The Cashback initiative, first launched in May, essentially offers money in exchange for using the Live search protocol. When you find and buy products through a Live search query, Microsoft sends you a certain percentage of the cost back. Initially, that payment process took about 60 days to complete. With Monday’s new development, eBay-oriented purchases will result in cash being deposited into your PayPal account instantly instead.
You’re The Mouse
Basically, Microsoft is running a variation on a psychological concept known as operant conditioning. Think of yourself for a moment as a mouse in a scientist’s box, being trained to peck a lever (which, in this case, represents a Live search query). Originally, your reward — a food pellet — came out two months later. Now, your pellet comes out within seconds.
It’s straight out of a Psych 101 textbook: The more instant the reward, the more likely the animal is to be trained on the behavior. It only makes sense. B.F. Skinner would be proud.
Here’s the problem, though: Despite Microsoft’s recent claims that its efforts were succeeding — those claims, by the way, were based on a study Microsoft itself commissioned — the numbers just don’t add up. Offering a few bucks may get people to use the service once, but it’s not enough to get them to leave their preferred product behind for good.
Don’t take my word for it. Check out traffic measurement company ComScore’s analysis of the shifting search market share over the past several months:
April 2008 (before Microsoft launched Live Cashback)
• Microsoft: 9.1%
• Google: 61.6%
• Yahoo: 20.4%
October 2008 (most recent rankings):
• Microsoft: 8.5%
• Google: 63.1%
• Yahoo: 20.5%
So since starting the Cashback program, Microsoft has actually lost almost 6.6 percent of its search market share. Google, in contrast, has continued its upward climb, gaining 2.4 percent — and without paying its users a dime. For crying out loud, even Yahoo has managed to inch upward despite its endless public humiliations and nearly nonstop stock plummeting.
Shortly after the Cashback launch, Google’s director of business product management summed it up fairly well:
“We have no plans to pay users to use our product,” he said. “Our fundamental belief is that we should compete by building a great user experience …rather than paying users nickels and dimes.”
Gimmicks don’t equate to long-term customer loyalty — powerful products and services do. All the Cashbacks, SearchPerks, or even rumored rebrandings can’t mask what’s beneath the surface. You can call the Big Mac a “gourmet steak” and give me five free coupons to try it. I might even redeem a few of them. But in the end, I’m going to go back to my favorite local burger joint. Why? Because I know it, I like it, and I trust it. And in the end, it just tastes better.

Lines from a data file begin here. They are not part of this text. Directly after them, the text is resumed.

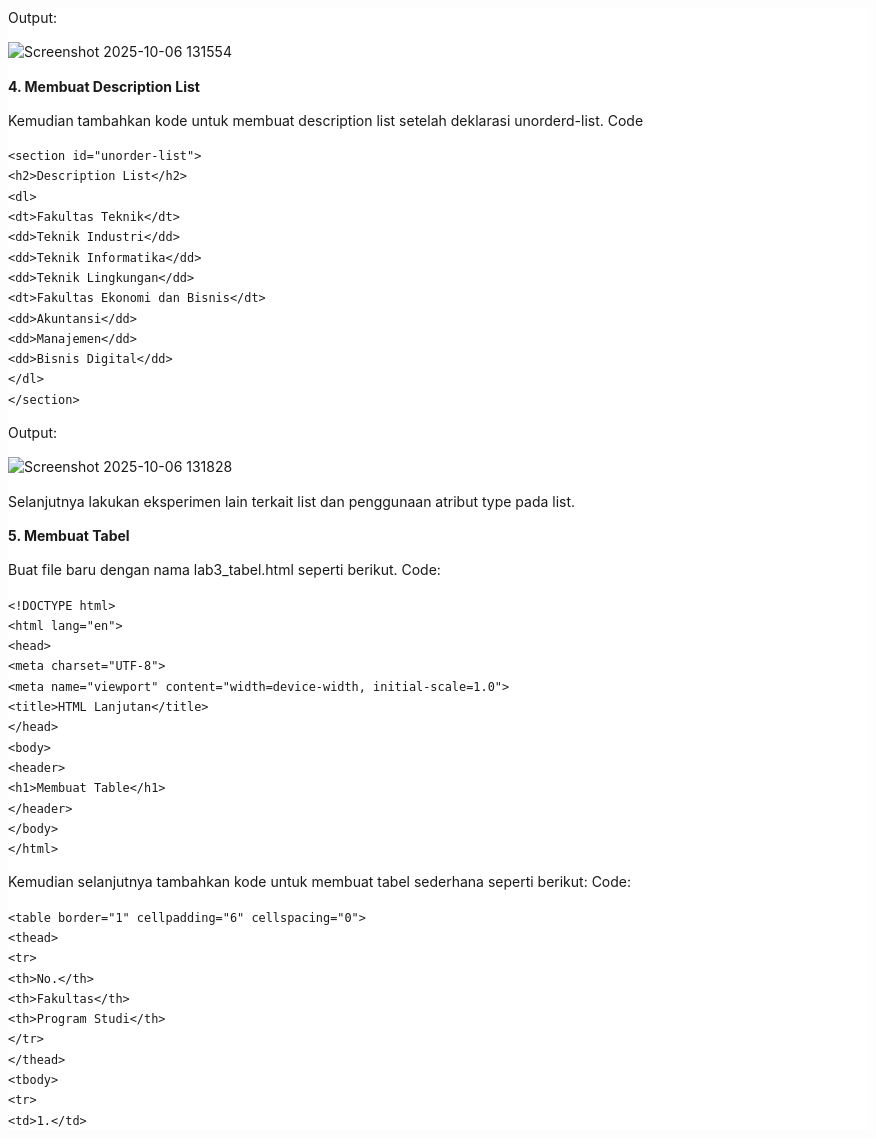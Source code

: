 Output:

<img width="640" height="583" alt="Screenshot 2025-10-06 131554" src="https://github.com/user-attachments/assets/a2d88e77-896e-4869-b379-777c256b131a" />



**4. Membuat Description List**

Kemudian tambahkan kode untuk membuat description list setelah deklarasi unorderd-list.
Code
```
<section id="unorder-list">
<h2>Description List</h2>
<dl>
<dt>Fakultas Teknik</dt>
<dd>Teknik Industri</dd>
<dd>Teknik Informatika</dd>
<dd>Teknik Lingkungan</dd>
<dt>Fakultas Ekonomi dan Bisnis</dt>
<dd>Akuntansi</dd>
<dd>Manajemen</dd>
<dd>Bisnis Digital</dd>
</dl>
</section>
```

Output:

<img width="674" height="913" alt="Screenshot 2025-10-06 131828" src="https://github.com/user-attachments/assets/605c7b51-e84f-4d1c-80e8-171932bed3b3" />



Selanjutnya lakukan eksperimen lain terkait list dan penggunaan atribut type pada list.



**5. Membuat Tabel**

Buat file baru dengan nama lab3_tabel.html seperti berikut.
Code:
```
<!DOCTYPE html>
<html lang="en">
<head>
<meta charset="UTF-8">
<meta name="viewport" content="width=device-width, initial-scale=1.0">
<title>HTML Lanjutan</title>
</head>
<body>
<header>
<h1>Membuat Table</h1>
</header>
</body>
</html>
```

Kemudian selanjutnya tambahkan kode untuk membuat tabel sederhana seperti berikut:
Code:
```
<table border="1" cellpadding="6" cellspacing="0">
<thead>
<tr>
<th>No.</th>
<th>Fakultas</th>
<th>Program Studi</th>
</tr>
</thead>
<tbody>
<tr>
<td>1.</td>
```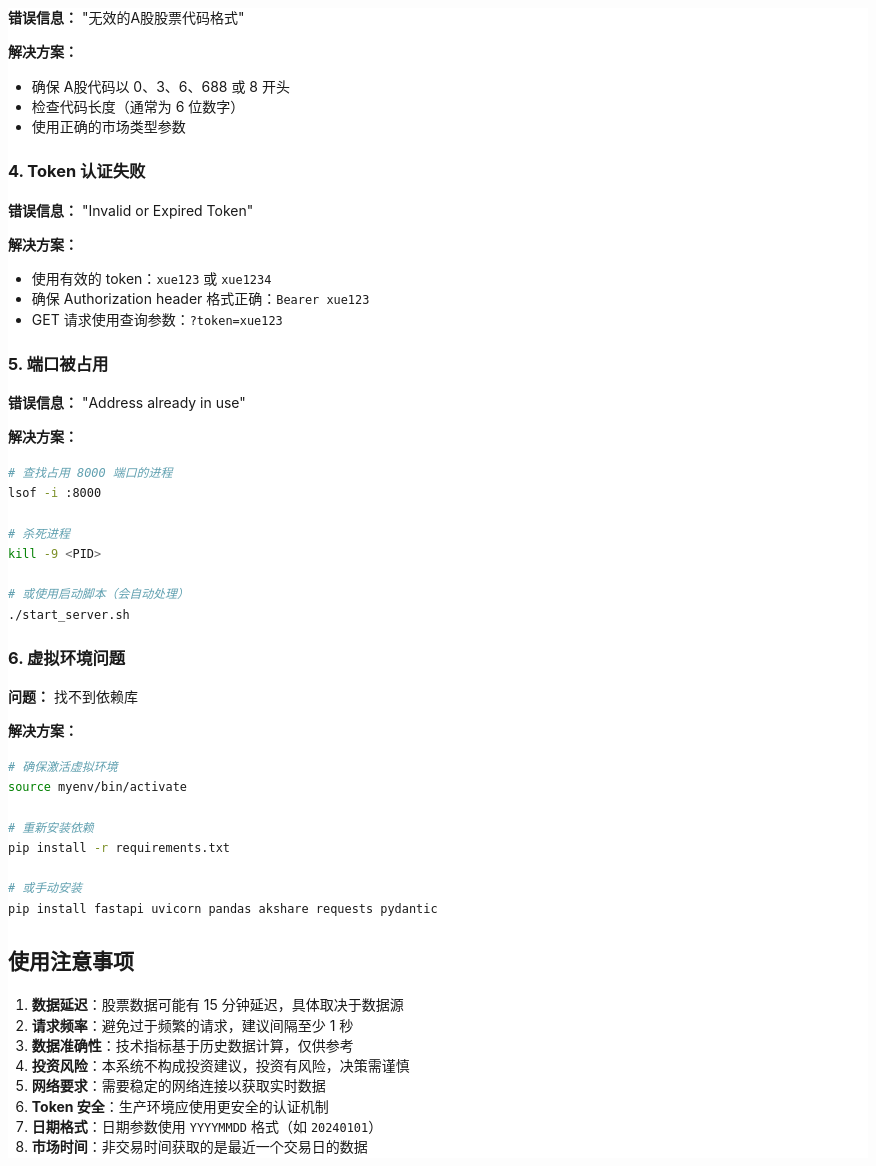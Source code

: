 **错误信息：** "无效的A股股票代码格式"

**解决方案：**
- 确保 A股代码以 0、3、6、688 或 8 开头
- 检查代码长度（通常为 6 位数字）
- 使用正确的市场类型参数

### 4. Token 认证失败

**错误信息：** "Invalid or Expired Token"

**解决方案：**
- 使用有效的 token：`xue123` 或 `xue1234`
- 确保 Authorization header 格式正确：`Bearer xue123`
- GET 请求使用查询参数：`?token=xue123`

### 5. 端口被占用

**错误信息：** "Address already in use"

**解决方案：**
```bash
# 查找占用 8000 端口的进程
lsof -i :8000

# 杀死进程
kill -9 <PID>

# 或使用启动脚本（会自动处理）
./start_server.sh
```

### 6. 虚拟环境问题

**问题：** 找不到依赖库

**解决方案：**
```bash
# 确保激活虚拟环境
source myenv/bin/activate

# 重新安装依赖
pip install -r requirements.txt

# 或手动安装
pip install fastapi uvicorn pandas akshare requests pydantic
```

## 使用注意事项

1. **数据延迟**：股票数据可能有 15 分钟延迟，具体取决于数据源
2. **请求频率**：避免过于频繁的请求，建议间隔至少 1 秒
3. **数据准确性**：技术指标基于历史数据计算，仅供参考
4. **投资风险**：本系统不构成投资建议，投资有风险，决策需谨慎
5. **网络要求**：需要稳定的网络连接以获取实时数据
6. **Token 安全**：生产环境应使用更安全的认证机制
7. **日期格式**：日期参数使用 `YYYYMMDD` 格式（如 `20240101`）
8. **市场时间**：非交易时间获取的是最近一个交易日的数据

Right now, Google is that tasty little place. Sure, it may be too greasy every now and then, and sometimes the cook does shortchange you on fries. When it comes down to it, though, it’s still the best burger around. Microsoft may be offering some flashy deals, but its offering always seems to come up a few pickles short of satisfying — and putting it in a shinier wrapper or giving me an extra quarter off the cost isn’t going to change that.
Man, all this search engine talk is making me hungry.